Colorado State University Professor Developing Anaerobic Digester to Reduce Cost of Waste Disposal, Particularly in Western States

Note to Reporters: A photo of Sybil Sharvelle is available with the news release at

A Colorado State University professor is developing an anaerobic digester that turns animal waste into methane using much less water than conventional technology, making it more economically feasible and easier for use by feedlots and dairies in Western states.

Anaerobic digesters are often applied at large animal feeding operations elsewhere in the country, largely in the Midwest or on the East Coast, because of the abundance of water resources, said Sybil Sharvelle, assistant professor of civil engineering. High liquid content waste is required by existing technology to enable pumping and mixing of the waste in addition to stimulation of the growth of microorganisms that convert waste into methane.

“In the arid West, you pay for water rights, so water use is very controlled and there’s a financial motivation for producers to conserve water, which is why management practices are different,” Sharvelle said.

Sharvelle and her graduate student, Luke Loetscher, are collaborating with Fort Collins, Colo.-based Stewart Environmental Consultants Inc. and the university’s Agricultural Experiment Stations to evaluate the feasibility of anaerobic digestion at Colorado feeding operations. She has an Extension appointment to help tackle issues related to agricultural waste throughout the state of Colorado.

Stewart Energy, a wholly owned subsidiary of Stewart Environmental Consults in Fort Collins, is working to commercialize the process and has an exclusive option to license the process from the Colorado State University Research Foundation, or CSURF.

Forbes Guthrie, CEO of Stewart Energy, said, “This process addresses a significant and underserved market of energy production from low-moisture biomass. In addition, the process will ultimately help the agricultural community to meet more stringent environmental regulations with regards to both air and water emissions and, at the same time, provide the operations with stable and predictable energy costs for multiple years in advance.”

Sharvelle’s system is unique because it separates the digestion process into two major steps. How it works: Water is trickled over dry waste in a vessel to capture organic materials and convert nearly 60 percent of the solid material into liquid organic acids. The liquid is put into another reactor which is heated to incubate the bacteria living in the digester. These bacteria then convert waste into methane.

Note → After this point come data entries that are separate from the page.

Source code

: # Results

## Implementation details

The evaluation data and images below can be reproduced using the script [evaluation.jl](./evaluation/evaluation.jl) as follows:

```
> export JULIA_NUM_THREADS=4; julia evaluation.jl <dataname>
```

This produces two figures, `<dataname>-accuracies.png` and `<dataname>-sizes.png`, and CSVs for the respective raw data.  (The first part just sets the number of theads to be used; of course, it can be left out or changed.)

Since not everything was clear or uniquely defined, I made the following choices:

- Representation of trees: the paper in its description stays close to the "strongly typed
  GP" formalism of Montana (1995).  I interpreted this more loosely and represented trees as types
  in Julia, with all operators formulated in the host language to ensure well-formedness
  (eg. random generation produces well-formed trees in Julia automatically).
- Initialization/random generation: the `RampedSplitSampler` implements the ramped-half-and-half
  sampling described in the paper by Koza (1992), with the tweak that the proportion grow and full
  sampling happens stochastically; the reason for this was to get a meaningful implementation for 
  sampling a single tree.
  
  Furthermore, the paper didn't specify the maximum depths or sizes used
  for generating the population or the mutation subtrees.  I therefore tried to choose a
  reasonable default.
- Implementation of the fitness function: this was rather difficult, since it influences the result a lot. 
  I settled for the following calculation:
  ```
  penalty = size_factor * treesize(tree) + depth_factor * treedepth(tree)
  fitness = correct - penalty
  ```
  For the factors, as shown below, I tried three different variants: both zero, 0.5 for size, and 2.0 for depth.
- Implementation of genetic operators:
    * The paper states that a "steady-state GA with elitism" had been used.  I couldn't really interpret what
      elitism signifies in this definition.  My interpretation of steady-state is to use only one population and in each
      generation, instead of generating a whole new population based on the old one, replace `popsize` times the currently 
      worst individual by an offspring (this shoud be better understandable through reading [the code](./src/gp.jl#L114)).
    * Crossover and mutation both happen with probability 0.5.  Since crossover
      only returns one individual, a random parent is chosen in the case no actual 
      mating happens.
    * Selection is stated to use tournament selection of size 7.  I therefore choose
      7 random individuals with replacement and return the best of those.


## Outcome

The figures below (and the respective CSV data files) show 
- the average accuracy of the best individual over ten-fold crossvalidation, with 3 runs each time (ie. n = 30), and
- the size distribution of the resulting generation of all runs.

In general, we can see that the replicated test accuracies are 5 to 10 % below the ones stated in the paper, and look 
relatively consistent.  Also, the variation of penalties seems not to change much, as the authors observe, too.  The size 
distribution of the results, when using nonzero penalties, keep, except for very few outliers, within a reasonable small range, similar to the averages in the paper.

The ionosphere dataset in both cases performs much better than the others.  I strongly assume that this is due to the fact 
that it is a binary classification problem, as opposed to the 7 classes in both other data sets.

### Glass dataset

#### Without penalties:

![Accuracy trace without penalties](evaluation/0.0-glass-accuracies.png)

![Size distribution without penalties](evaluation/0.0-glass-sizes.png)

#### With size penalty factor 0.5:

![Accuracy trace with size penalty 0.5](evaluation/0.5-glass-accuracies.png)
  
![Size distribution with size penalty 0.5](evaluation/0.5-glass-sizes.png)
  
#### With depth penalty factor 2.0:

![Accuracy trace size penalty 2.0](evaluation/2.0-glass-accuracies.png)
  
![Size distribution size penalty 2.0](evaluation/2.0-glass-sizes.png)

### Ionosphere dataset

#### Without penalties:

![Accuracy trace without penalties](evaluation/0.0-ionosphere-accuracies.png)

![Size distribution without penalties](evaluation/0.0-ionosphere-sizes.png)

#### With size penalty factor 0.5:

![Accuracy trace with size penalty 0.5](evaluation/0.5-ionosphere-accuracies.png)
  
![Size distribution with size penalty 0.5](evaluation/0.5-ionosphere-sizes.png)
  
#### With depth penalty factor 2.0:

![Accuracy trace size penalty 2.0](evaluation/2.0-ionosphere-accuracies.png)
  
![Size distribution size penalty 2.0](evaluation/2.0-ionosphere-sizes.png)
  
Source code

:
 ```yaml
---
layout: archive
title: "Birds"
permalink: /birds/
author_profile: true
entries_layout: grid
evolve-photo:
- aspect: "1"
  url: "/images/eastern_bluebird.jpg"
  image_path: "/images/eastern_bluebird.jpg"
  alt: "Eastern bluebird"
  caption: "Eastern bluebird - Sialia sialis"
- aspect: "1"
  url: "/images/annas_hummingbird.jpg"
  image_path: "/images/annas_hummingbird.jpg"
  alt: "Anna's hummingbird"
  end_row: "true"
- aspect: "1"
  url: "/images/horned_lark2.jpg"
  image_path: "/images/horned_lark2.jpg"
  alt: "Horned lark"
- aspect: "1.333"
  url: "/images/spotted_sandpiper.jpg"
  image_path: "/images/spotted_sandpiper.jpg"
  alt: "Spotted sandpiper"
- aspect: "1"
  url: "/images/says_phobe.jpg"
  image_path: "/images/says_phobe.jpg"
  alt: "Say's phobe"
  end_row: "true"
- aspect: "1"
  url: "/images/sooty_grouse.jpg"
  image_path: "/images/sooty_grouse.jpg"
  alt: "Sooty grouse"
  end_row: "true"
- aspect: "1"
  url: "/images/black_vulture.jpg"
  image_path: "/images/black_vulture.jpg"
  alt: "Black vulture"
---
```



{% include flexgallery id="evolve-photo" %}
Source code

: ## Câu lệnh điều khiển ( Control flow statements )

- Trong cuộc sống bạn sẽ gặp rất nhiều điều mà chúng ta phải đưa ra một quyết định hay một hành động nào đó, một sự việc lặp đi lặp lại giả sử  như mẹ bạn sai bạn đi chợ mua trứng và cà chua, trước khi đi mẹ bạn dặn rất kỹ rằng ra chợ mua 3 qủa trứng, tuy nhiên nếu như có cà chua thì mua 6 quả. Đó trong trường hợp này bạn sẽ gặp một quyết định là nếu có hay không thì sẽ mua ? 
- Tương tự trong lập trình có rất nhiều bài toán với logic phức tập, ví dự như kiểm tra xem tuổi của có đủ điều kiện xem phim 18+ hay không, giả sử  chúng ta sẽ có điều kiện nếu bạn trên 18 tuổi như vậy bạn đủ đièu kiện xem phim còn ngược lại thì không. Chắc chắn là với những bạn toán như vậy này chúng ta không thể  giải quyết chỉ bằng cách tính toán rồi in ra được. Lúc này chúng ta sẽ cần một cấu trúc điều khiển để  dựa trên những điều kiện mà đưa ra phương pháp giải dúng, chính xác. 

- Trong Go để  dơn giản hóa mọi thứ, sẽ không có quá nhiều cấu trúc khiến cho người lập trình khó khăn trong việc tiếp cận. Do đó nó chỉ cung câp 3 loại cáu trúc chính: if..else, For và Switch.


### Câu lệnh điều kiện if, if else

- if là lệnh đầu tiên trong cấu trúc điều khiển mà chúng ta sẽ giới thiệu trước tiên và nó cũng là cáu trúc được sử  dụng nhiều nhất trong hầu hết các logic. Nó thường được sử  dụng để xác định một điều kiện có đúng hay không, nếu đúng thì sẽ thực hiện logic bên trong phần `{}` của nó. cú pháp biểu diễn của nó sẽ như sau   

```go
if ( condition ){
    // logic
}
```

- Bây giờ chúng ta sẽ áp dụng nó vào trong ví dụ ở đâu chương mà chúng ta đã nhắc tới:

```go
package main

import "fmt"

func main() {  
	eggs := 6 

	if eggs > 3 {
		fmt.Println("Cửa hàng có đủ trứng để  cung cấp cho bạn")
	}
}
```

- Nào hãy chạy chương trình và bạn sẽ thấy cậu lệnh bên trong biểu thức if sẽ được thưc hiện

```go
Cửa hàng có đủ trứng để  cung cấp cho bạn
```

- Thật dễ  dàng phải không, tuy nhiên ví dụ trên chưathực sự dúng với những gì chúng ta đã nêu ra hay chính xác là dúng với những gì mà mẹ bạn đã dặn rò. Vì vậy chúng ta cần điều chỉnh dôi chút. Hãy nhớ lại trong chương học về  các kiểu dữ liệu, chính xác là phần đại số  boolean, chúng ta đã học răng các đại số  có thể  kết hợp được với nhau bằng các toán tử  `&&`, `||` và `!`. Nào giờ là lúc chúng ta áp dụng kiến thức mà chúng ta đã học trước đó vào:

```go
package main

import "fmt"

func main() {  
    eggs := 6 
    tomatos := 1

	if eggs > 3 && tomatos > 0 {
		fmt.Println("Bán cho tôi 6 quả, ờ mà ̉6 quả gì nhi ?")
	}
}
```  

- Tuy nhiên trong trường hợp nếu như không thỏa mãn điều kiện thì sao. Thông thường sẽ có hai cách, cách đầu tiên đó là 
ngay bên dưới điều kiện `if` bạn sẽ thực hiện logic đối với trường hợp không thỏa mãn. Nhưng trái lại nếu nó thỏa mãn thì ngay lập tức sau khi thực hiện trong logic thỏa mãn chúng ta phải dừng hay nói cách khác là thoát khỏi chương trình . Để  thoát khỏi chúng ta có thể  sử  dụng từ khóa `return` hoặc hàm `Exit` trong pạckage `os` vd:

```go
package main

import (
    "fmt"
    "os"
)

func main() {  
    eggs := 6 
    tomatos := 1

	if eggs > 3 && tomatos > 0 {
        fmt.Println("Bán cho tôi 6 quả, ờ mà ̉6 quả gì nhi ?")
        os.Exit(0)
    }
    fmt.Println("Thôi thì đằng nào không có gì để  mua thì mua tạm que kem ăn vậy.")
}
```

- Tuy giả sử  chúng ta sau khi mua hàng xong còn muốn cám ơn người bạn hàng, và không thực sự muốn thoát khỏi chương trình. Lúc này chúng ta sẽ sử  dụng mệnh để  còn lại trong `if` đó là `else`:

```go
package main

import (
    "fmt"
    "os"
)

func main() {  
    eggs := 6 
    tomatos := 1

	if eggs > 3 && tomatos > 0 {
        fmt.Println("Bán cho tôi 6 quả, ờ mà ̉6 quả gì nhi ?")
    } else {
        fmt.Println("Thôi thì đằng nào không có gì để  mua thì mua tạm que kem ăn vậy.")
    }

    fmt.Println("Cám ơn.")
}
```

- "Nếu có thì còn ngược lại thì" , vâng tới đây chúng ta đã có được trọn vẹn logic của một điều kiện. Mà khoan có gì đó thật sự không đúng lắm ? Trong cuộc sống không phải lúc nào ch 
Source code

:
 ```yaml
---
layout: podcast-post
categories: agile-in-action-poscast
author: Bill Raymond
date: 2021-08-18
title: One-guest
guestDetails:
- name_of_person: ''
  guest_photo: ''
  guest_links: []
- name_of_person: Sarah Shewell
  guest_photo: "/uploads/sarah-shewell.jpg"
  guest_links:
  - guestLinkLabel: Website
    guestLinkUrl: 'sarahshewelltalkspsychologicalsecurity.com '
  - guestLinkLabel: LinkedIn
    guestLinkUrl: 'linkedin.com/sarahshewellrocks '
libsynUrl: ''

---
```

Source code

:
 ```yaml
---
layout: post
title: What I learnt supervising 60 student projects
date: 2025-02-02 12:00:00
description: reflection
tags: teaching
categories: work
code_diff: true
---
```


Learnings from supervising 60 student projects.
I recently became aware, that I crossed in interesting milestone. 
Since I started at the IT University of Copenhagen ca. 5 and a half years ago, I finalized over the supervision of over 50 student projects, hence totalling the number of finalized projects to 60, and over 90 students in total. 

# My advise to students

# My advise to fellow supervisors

That separation of processes also assists Western farming and ranching operations that must contend with rocks and sand in the waste when they scrape it from their lots. These materials are detrimental to operation of conventional anaerobic digestion technology. With Sharvelle’s system, remaining solids from the first step – known as hydrolysis – are separated and can be composted.

“Feedlots are huge and they produce a lot of manure, and the compost they produce is usually more than the area around them has demand for,” Sharvelle said. “Feedlots are often located in areas where there is not a lot of fertile farmland, so they’re ending up with this extra waste material that there’s nothing to do with.”

The methane produced in the digester can then be used as a source of energy to run a generator and used in a natural gas pipeline once byproducts such as carbon dioxide are removed.

Biological processing through anaerobic digestion became common practice with wastewater treatment in the 1960s and 1970s, Sharvelle said.

Sharvelle is based in the College of Engineering. Her research interests include biological waste processing, water reuse and sustainable water and waste management. She also contributes to the CSU Institute for Livestock and Environment with the goal of finding practical, economical solutions to minimize environmental impacts from the livestock industry.